Россия Путина не похожа на империю Романовых, сколько бы актуальная монархия ни хорохорилась, как бы ни крутилась перед зеркалом истории, вопрошая «кто на свете всех милее», – все у нее в прошлом. Но кое в чем эти рыхлые монстры похожи друг на друга. Здесь и сейчас тоже существуют две культуры, два образа мира, два способа его постигать, им управлять, причем обе культуры мечтают друг от друга отделиться, как сросшиеся в утробе сиамские близнецы, а еще лучше – избавиться раз и навсегда. Есть гарнизонная культура обыденного насилия, которая воспроизводится в армейской службе, в бесконечных локальных войнах, в полицейском мышлении, в практике ФСИН и тюремной эстетике сериалов, наконец, в неутолимом желании превратить оппонента во врага и сломать его об колено. И есть другая культура – культура русской Европы, где науки и искусства не упакованы в наждак идеологии, где живое, не институализированное христианство считает для себя катастрофой поддержку агрессивной войны, где сердцем является «всемирная отзывчивость», диалог с другими культурами.

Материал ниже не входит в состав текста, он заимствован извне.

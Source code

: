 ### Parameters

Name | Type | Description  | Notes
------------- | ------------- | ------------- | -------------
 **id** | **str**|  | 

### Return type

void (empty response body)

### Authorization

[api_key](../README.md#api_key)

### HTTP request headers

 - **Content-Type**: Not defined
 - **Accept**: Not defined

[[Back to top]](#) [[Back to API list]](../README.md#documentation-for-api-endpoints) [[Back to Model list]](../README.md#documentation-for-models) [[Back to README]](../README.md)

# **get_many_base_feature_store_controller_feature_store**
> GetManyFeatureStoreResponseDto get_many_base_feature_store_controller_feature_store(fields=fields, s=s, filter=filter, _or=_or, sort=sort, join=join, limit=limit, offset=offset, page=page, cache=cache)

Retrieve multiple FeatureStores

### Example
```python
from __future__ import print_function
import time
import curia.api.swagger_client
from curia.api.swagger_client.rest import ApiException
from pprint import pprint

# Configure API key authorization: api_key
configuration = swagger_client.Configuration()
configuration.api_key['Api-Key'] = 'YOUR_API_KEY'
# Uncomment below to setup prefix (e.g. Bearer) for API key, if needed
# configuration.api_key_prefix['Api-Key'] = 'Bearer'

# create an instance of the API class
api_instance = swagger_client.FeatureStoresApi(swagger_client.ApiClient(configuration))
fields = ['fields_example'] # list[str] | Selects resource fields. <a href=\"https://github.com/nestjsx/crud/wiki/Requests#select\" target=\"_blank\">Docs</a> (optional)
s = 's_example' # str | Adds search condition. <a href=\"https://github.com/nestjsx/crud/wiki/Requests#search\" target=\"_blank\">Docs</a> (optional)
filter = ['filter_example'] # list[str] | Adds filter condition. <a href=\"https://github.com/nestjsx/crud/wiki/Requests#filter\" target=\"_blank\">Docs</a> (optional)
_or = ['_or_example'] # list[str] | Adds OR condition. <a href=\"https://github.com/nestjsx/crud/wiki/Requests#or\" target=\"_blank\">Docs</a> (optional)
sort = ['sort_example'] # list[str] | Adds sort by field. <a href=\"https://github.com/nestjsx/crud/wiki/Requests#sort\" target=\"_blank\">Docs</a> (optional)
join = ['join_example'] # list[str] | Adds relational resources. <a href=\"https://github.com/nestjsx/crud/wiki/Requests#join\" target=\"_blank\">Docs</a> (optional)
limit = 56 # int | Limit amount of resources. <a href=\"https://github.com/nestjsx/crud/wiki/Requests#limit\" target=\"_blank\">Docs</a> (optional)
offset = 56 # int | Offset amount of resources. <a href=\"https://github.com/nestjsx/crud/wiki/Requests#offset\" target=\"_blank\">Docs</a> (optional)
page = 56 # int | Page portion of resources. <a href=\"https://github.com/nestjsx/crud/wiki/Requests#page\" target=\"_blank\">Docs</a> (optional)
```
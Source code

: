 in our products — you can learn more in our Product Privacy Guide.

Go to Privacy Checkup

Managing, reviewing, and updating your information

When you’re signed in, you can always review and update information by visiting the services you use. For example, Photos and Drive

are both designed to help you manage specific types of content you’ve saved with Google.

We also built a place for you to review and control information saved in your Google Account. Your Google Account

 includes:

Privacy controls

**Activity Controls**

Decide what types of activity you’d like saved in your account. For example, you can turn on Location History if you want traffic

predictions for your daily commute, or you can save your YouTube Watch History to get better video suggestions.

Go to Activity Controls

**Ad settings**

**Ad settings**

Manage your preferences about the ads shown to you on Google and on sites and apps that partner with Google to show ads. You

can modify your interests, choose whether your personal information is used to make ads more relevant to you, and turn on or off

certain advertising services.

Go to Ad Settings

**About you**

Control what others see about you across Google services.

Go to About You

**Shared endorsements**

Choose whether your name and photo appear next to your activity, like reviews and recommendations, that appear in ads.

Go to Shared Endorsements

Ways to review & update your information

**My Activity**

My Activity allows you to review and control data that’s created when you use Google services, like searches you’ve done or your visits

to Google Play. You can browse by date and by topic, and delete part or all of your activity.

В атаке православных фундаменталистов на фильм «Матильда», как и в тайных пружинах «дела “Седьмой студии”», чувствуется невидимая рука госзаказа. По-моему, нет смысла гадать: зачем, почему, кому это выгодно, кто в монаршее ухо нашептал гневные инвективы. Лучше скажу два слова о возможной динамике, о том, чем может закончиться обмен символическими жестами. Одержимость Должным (недосягаемым идеалом) – штука неплохая и даже духоподъемная, пока это касается отдельного человека. Особенно если человек этот иконописец, композитор, поэт. Воображаемое Должное дает субъекту чувство великой цели, чувство правоты, небывалую энергию и т. д. Но все эти дары превращаются в свою противоположность внутри тела толпы и внутри тела бюрократии. Поэтому в Конституции написано про свободу совести, свободу слова, про светское государство. Опыт – сын ошибок трудных. Очевидно, что система управления в РФ значительно проще, примитивнее, чем устройство общества, и именно это обстоятельство порождает перманентный кризис – и политический, и экономический, а теперь и нравственный. Если руководство стабильно сидит на месте и уходить не собирается, выход один – срочным порядком упрощать общество. Поэтому – ретроградное движение в архаику неизбежно, поэтому глаза у нас на затылке, как у грешников в аду. К чему это приведет? Не только к выпадению страны из современности и одичанию населения, что для некоторых элит желанно, поскольку гарантирует все ту же стабильность. Это приведет к тому, что из системы начнут выдавливать любые «чуждые элементы», понятые как элементы хаоса. Биофизики знают, что жизнь – это постоянный баланс космоса и хаоса. Абсолютный порядок в системе – это смерть, это неизбежный коллапс системы. Короче говоря, это гибельный путь, которым уже ходили наши отцы и деды.